> _TASK INSTRUCTIONS_
Copy each line below holding "name".

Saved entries
=== Section Start ===

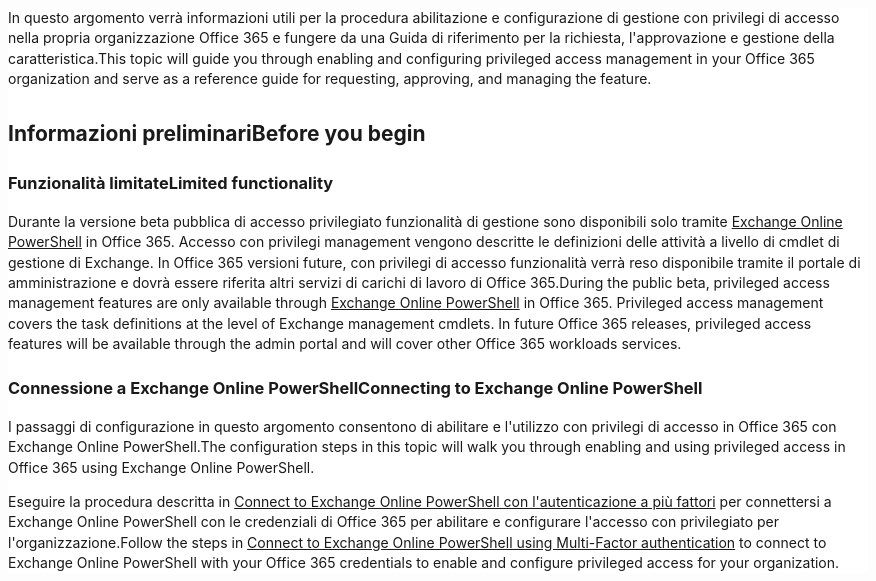 <span data-ttu-id="4d93e-110">In questo argomento verrà informazioni utili per la procedura abilitazione e configurazione di gestione con privilegi di accesso nella propria organizzazione Office 365 e fungere da una Guida di riferimento per la richiesta, l'approvazione e gestione della caratteristica.</span><span class="sxs-lookup"><span data-stu-id="4d93e-110">This topic will guide you through enabling and configuring privileged access management in your Office 365 organization and serve as a reference guide for requesting, approving, and managing the feature.</span></span> 

## <a name="before-you-begin"></a><span data-ttu-id="4d93e-111">Informazioni preliminari</span><span class="sxs-lookup"><span data-stu-id="4d93e-111">Before you begin</span></span>

### <a name="limited-functionality"></a><span data-ttu-id="4d93e-112">Funzionalità limitate</span><span class="sxs-lookup"><span data-stu-id="4d93e-112">Limited functionality</span></span>
<span data-ttu-id="4d93e-p102">Durante la versione beta pubblica di accesso privilegiato funzionalità di gestione sono disponibili solo tramite [Exchange Online PowerShell](https://docs.microsoft.com/powershell/exchange/exchange-online/exchange-online-powershell?view=exchange-ps) in Office 365. Accesso con privilegi management vengono descritte le definizioni delle attività a livello di cmdlet di gestione di Exchange. In Office 365 versioni future, con privilegi di accesso funzionalità verrà reso disponibile tramite il portale di amministrazione e dovrà essere riferita altri servizi di carichi di lavoro di Office 365.</span><span class="sxs-lookup"><span data-stu-id="4d93e-p102">During the public beta, privileged access management features are only available through [Exchange Online PowerShell](https://docs.microsoft.com/powershell/exchange/exchange-online/exchange-online-powershell?view=exchange-ps) in Office 365. Privileged access management covers the task definitions at the level of Exchange management cmdlets. In future Office 365 releases, privileged access features will be available through the admin portal and will cover other Office 365 workloads services.</span></span>

### <a name="connecting-to-exchange-online-powershell"></a><span data-ttu-id="4d93e-116">Connessione a Exchange Online PowerShell</span><span class="sxs-lookup"><span data-stu-id="4d93e-116">Connecting to Exchange Online PowerShell</span></span>
<span data-ttu-id="4d93e-117">I passaggi di configurazione in questo argomento consentono di abilitare e l'utilizzo con privilegi di accesso in Office 365 con Exchange Online PowerShell.</span><span class="sxs-lookup"><span data-stu-id="4d93e-117">The configuration steps in this topic will walk you through enabling and using privileged access in Office 365 using Exchange Online PowerShell.</span></span> 

<span data-ttu-id="4d93e-118">Eseguire la procedura descritta in [Connect to Exchange Online PowerShell con l'autenticazione a più fattori](https://docs.microsoft.com/powershell/exchange/exchange-online/connect-to-exchange-online-powershell/mfa-connect-to-exchange-online-powershell?view=exchange-ps) per connettersi a Exchange Online PowerShell con le credenziali di Office 365 per abilitare e configurare l'accesso con privilegiato per l'organizzazione.</span><span class="sxs-lookup"><span data-stu-id="4d93e-118">Follow the steps in [Connect to Exchange Online PowerShell using Multi-Factor authentication](https://docs.microsoft.com/powershell/exchange/exchange-online/connect-to-exchange-online-powershell/mfa-connect-to-exchange-online-powershell?view=exchange-ps) to connect to Exchange Online PowerShell with your Office 365 credentials to enable and configure privileged access for your organization.</span></span>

=== Section End ===

> _SOLUTION FOR THIS EXERCISE_
## <a name="before-you-begin"></a><span data-ttu-id="4d93e-111">Informazioni preliminari</span><span class="sxs-lookup"><span data-stu-id="4d93e-111">Before you begin</span></span>
### <a name="limited-functionality"></a><span data-ttu-id="4d93e-112">Funzionalità limitate</span><span class="sxs-lookup"><span data-stu-id="4d93e-112">Limited functionality</span></span>
### <a name="connecting-to-exchange-online-powershell"></a><span data-ttu-id="4d93e-116">Connessione a Exchange Online PowerShell</span><span class="sxs-lookup"><span data-stu-id="4d93e-116">Connecting to Exchange Online PowerShell</span></span>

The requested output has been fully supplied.